REQUIREMENT:
When you output the records, match them exactly and omit any picture they include.

= = = = =

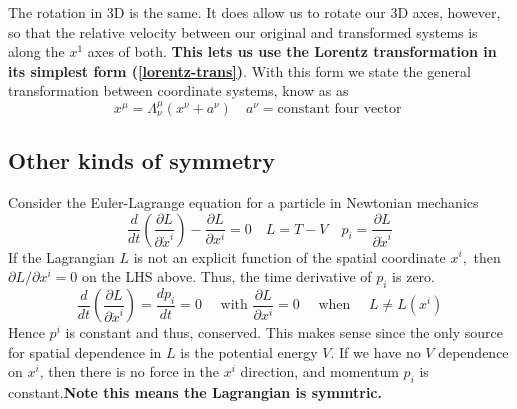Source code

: The rotation in 3D is the same. It does allow us to rotate our 3D axes, however, so that the relative velocity between our original and transformed systems is along the $x^1$ axes of both. \textbf{This lets us use the Lorentz transformation in its simplest form (\ref{lorentz-trans})}. With this form we state the general transformation between coordinate systems, know as  as
\begin{equation}
x^{\mu}=\Lambda_{\nu}^{\mu}\left(x^{\nu}+a^{\nu}\right) \quad a^{\nu}=\mathrm{constant} \text { four vector }
\label{poincare-trans}
\end{equation}

\subsection{Other kinds of symmetry}
Consider the Euler-Lagrange equation for a particle in Newtonian mechanics
$$
\frac{d}{d t}\left(\frac{\partial L}{\partial \dot{x}^{i}}\right)-\frac{\partial L}{\partial x^{i}}=0 \quad L=T-V \quad p_{i}=\frac{\partial L}{\partial \dot{x}^{i}}
$$
If the Lagrangian $L$ is not an explicit function of the spatial coordinate $x^i,$ then $\partial L / \partial x^{i}=0$ on the LHS above. Thus, the time derivative of $p_{i}$ is zero.
$$
\frac{d}{d t}\left(\frac{\partial L}{\partial \dot{x}^{i}}\right)=\frac{d p_{i}}{d t}=0 \quad \text { with } \frac{\partial L}{\partial x^{i}}=0 \quad \text { when } \quad L \neq L\left(x^{i}\right)
$$
Hence $p^i$ is constant and thus, conserved. This makes sense since the only source for spatial dependence in $L$ is the potential energy $V$. If we have no $V$ dependence on $x^i$, then there is no force in the $x^i$ direction, and momentum $p_i$ is constant.\textbf{Note this means the Lagrangian is symmtric.}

= = = = =

COMPLETED TASK:
Source code

: The rotation in 3D is the same. It does allow us to rotate our 3D axes, however, so that the relative velocity between our original and transformed systems is along the $x^1$ axes of both. \textbf{This lets us use the Lorentz transformation in its simplest form (\ref{lorentz-trans})}. With this form we state the general transformation between coordinate systems, know as  as
\begin{equation}
x^{\mu}=\Lambda_{\nu}^{\mu}\left(x^{\nu}+a^{\nu}\right) \quad a^{\nu}=\mathrm{constant} \text { four vector }
\label{poincare-trans}
\end{equation}

\subsection{Other kinds of symmetry}
Consider the Euler-Lagrange equation for a particle in Newtonian mechanics
$$
\frac{d}{d t}\left(\frac{\partial L}{\partial \dot{x}^{i}}\right)-\frac{\partial L}{\partial x^{i}}=0 \quad L=T-V \quad p_{i}=\frac{\partial L}{\partial \dot{x}^{i}}
$$
If the Lagrangian $L$ is not an explicit function of the spatial coordinate $x^i,$ then $\partial L / \partial x^{i}=0$ on the LHS above. Thus, the time derivative of $p_{i}$ is zero.
$$
\frac{d}{d t}\left(\frac{\partial L}{\partial \dot{x}^{i}}\right)=\frac{d p_{i}}{d t}=0 \quad \text { with } \frac{\partial L}{\partial x^{i}}=0 \quad \text { when } \quad L \neq L\left(x^{i}\right)
$$
Hence $p^i$ is constant and thus, conserved. This makes sense since the only source for spatial dependence in $L$ is the potential energy $V$. If we have no $V$ dependence on $x^i$, then there is no force in the $x^i$ direction, and momentum $p_i$ is constant.\textbf{Note this means the Lagrangian is symmtric.}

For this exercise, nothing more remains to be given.